Stored data entries
───

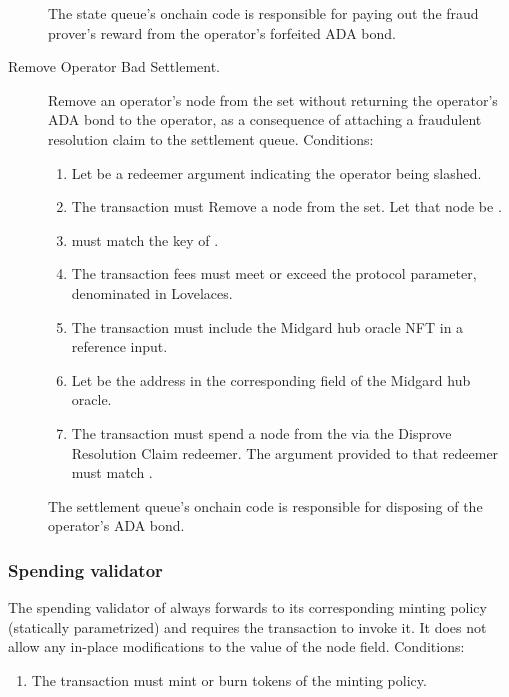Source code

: \documentclass[../midgard.tex]{subfiles}
\begin{document}
\begin{description}
        The state queue's onchain code is responsible for paying out the fraud prover's reward from the operator's forfeited ADA bond.
    \item[Remove Operator Bad Settlement.] Remove an operator's node from the  set without returning the operator's ADA bond to the operator, as a consequence of attaching a fraudulent resolution claim to the settlement queue.
      Conditions:
        \begin{enumerate}
            \item Let  be a redeemer argument indicating the operator being slashed.
            \item The transaction must Remove a node from the  set.
              Let that node be .
            \item {} must match the key of .
            \item The transaction fees must meet or exceed the  protocol parameter, denominated in Lovelaces.
            \item The transaction must include the Midgard hub oracle NFT in a reference input.
            \item Let  be the address in the corresponding field of the Midgard hub oracle.
            \item The transaction must spend a node from the  via the Disprove Resolution Claim redeemer.
              The  argument provided to that redeemer must match .
        \end{enumerate}

        The settlement queue's onchain code is responsible for disposing of the operator's ADA bond.
\end{description}

\subsubsection{Spending validator}
\label{h:retired-operators-spending-validator}

The spending validator of  always forwards to its corresponding minting policy (statically parametrized) and requires the transaction to invoke it.
It does not allow any in-place modifications to the  value of the node  field.
Conditions:
\begin{enumerate}
    \item The transaction must mint or burn tokens of the  minting policy.
\end{enumerate}
\end{document}
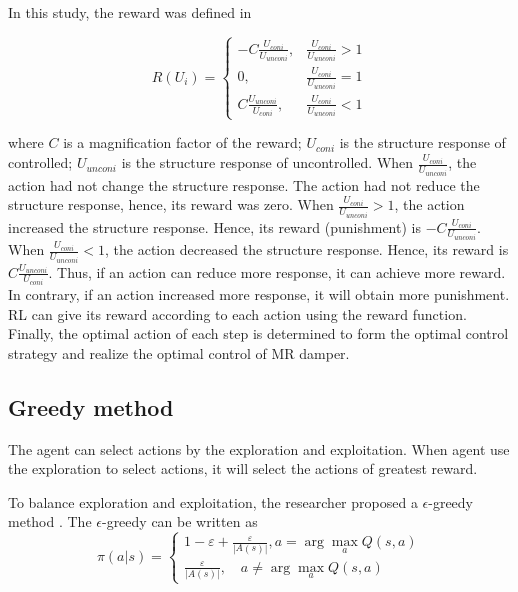 In this study, the reward was defined in

\begin{equation}
R(U_i)=
\begin{cases}
-C \frac{U_{coni}}{U_{unconi}},  & \frac{U_{coni}}{U_{unconi}} > 1 \\
0, & \frac{U_{coni}}{U_{unconi}} = 1 \\
C \frac{U_{unconi}}{U_{coni}}, & \frac{U_{coni}}{U_{unconi}} < 1 
\end{cases}
\end{equation}

where $C$ is a magnification factor of the reward; $U_{coni}$ is the structure response of controlled; $U_{unconi}$ is the structure response of uncontrolled. When $ \frac{U_{coni}}{U_{unconi}} $, the action had not change the structure response. The action had not reduce the structure response, hence, its reward was zero. When $\frac{U_{coni}}{U_{unconi}} > 1$, the action increased the structure response. Hence, its reward (punishment) is $-C \frac{U_{coni}}{U_{unconi}}$. When $\frac{U_{coni}}{U_{unconi}} < 1$, the action decreased the structure response. Hence, its reward is $C \frac{U_{unconi}}{U_{coni}}$. Thus, if an action can reduce more response, it can achieve more reward. In contrary, if an action increased more response, it will obtain more punishment. RL can give its reward according to each action using the reward function. Finally, the optimal action of each step is determined to form the optimal control strategy and realize the optimal control of MR damper.

\subsection{Greedy method}
The agent can select actions by the exploration and exploitation. When agent use the exploration to select actions, it will select the actions of greatest reward.

To balance exploration and exploitation, the researcher proposed a $\epsilon$-greedy method \citep{}. The $\epsilon$-greedy can be written as
\begin{equation}
\pi(a | s)=\left\{\begin{array}{c}
{1-\varepsilon+\frac{\varepsilon}{|A(s)|}, a=\arg \max _{a} Q(s, a)} \\
{\frac{\varepsilon}{|A(s)|}, \quad a \neq \arg \max _{a} Q(s, a)}
\end{array}\right.
\end{equation}

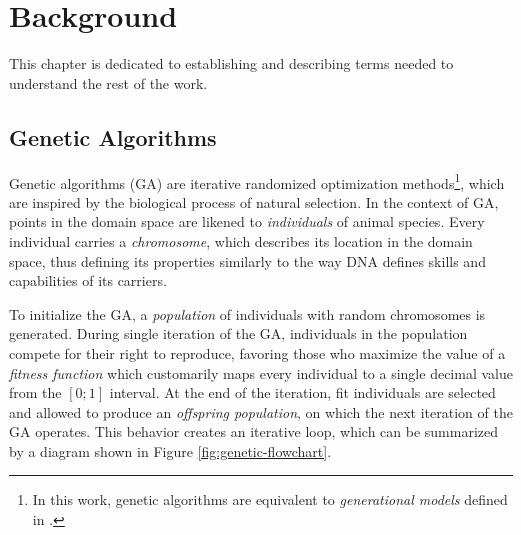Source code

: \chapter{Background}
This chapter is dedicated to establishing and describing terms needed to understand the rest of the work.

\section{Genetic Algorithms}
Genetic algorithms (GA) are iterative randomized optimization methods\footnote{In this work, genetic algorithms are equivalent to \textit{generational models} defined in \cite{AdaptationInSystems}.}, which are inspired by the biological process of natural selection. In the context of GA, points in the domain space are likened to \textit{individuals} of animal species. Every individual carries a \textit{chromosome}, which describes its location in the domain space, thus defining its properties similarly to the way DNA defines skills and capabilities of its carriers.

To initialize the GA, a \textit{population} of individuals with random chromosomes is generated. During single iteration of the GA, individuals in the population compete for their right to reproduce, favoring those who maximize the value of a \textit{fitness function} which customarily maps every individual to a single decimal value from the $[0;1]$ interval. At the end of the iteration, fit individuals are selected and allowed to produce an \textit{offspring population}, on which the next iteration of the GA operates. This behavior creates an iterative loop, which can be summarized by a diagram shown in Figure \ref{fig:genetic-flowchart}.

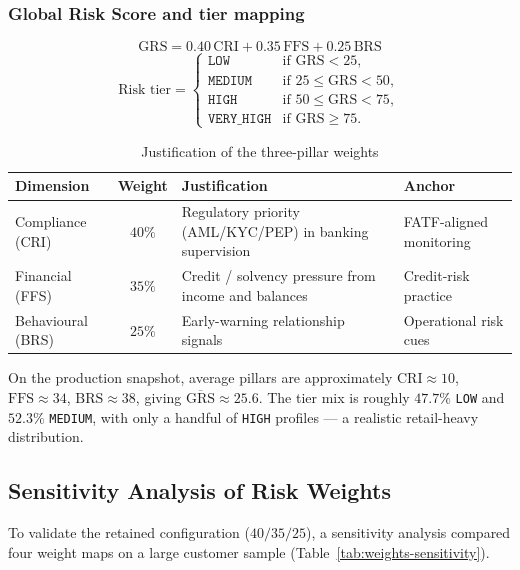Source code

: \subsubsection{Global Risk Score and tier mapping}
\begin{equation}
\label{eq:grs}
\boxed{\mathrm{GRS} = 0.40\,\mathrm{CRI} + 0.35\,\mathrm{FFS} + 0.25\,\mathrm{BRS}}
\end{equation}
\begin{equation}
\label{eq:tier}
\text{Risk tier} =
\begin{cases}
\texttt{LOW} & \text{if } \mathrm{GRS} < 25,\\
\texttt{MEDIUM} & \text{if } 25 \le \mathrm{GRS} < 50,\\
\texttt{HIGH} & \text{if } 50 \le \mathrm{GRS} < 75,\\
\texttt{VERY\_HIGH} & \text{if } \mathrm{GRS} \ge 75.
\end{cases}
\end{equation}

\begin{table}[H]
\centering
\caption{Justification of the three-pillar weights}
\label{tab:scoring-weights}
\renewcommand{\arraystretch}{1.2}
\scriptsize
\begin{tabular}{|p{3.0cm}|c|p{6.5cm}|p{3.0cm}|}
\hline
\rowcolor{blue!15}
\textbf{Dimension} & \textbf{Weight} & \textbf{Justification} & \textbf{Anchor} \\
\hline
Compliance (CRI) & $40\%$ & Regulatory priority (AML/KYC/PEP) in banking supervision & FATF-aligned monitoring \\
\hline
Financial (FFS) & $35\%$ & Credit / solvency pressure from income and balances & Credit-risk practice \\
\hline
Behavioural (BRS) & $25\%$ & Early-warning relationship signals & Operational risk cues \\
\hline
\end{tabular}
\end{table}

On the production snapshot, average pillars are approximately
$\mathrm{CRI}\approx 10$, $\mathrm{FFS}\approx 34$, $\mathrm{BRS}\approx 38$, giving
$\overline{\mathrm{GRS}}\approx 25.6$. The tier mix is roughly $47.7\%$
\texttt{LOW} and $52.3\%$ \texttt{MEDIUM}, with only a handful of \texttt{HIGH}
profiles --- a realistic retail-heavy distribution.

\subsection{Sensitivity Analysis of Risk Weights}
To validate the retained configuration ($40/35/25$), a sensitivity analysis
compared four weight maps on a large customer sample
(Table~\ref{tab:weights-sensitivity}).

───

=== Exercise objective ===
Would you reproduce, exactly and with nothing added, every line from the beginning of the entries above through the line that contains "The state queue's", both included, leaving out the pictures?

=== Final answer ===
Source code

: \documentclass[../midgard.tex]{subfiles}
\begin{document}
\begin{description}
        The state queue's onchain code is responsible for paying out the fraud prover's reward from the operator's forfeited ADA bond.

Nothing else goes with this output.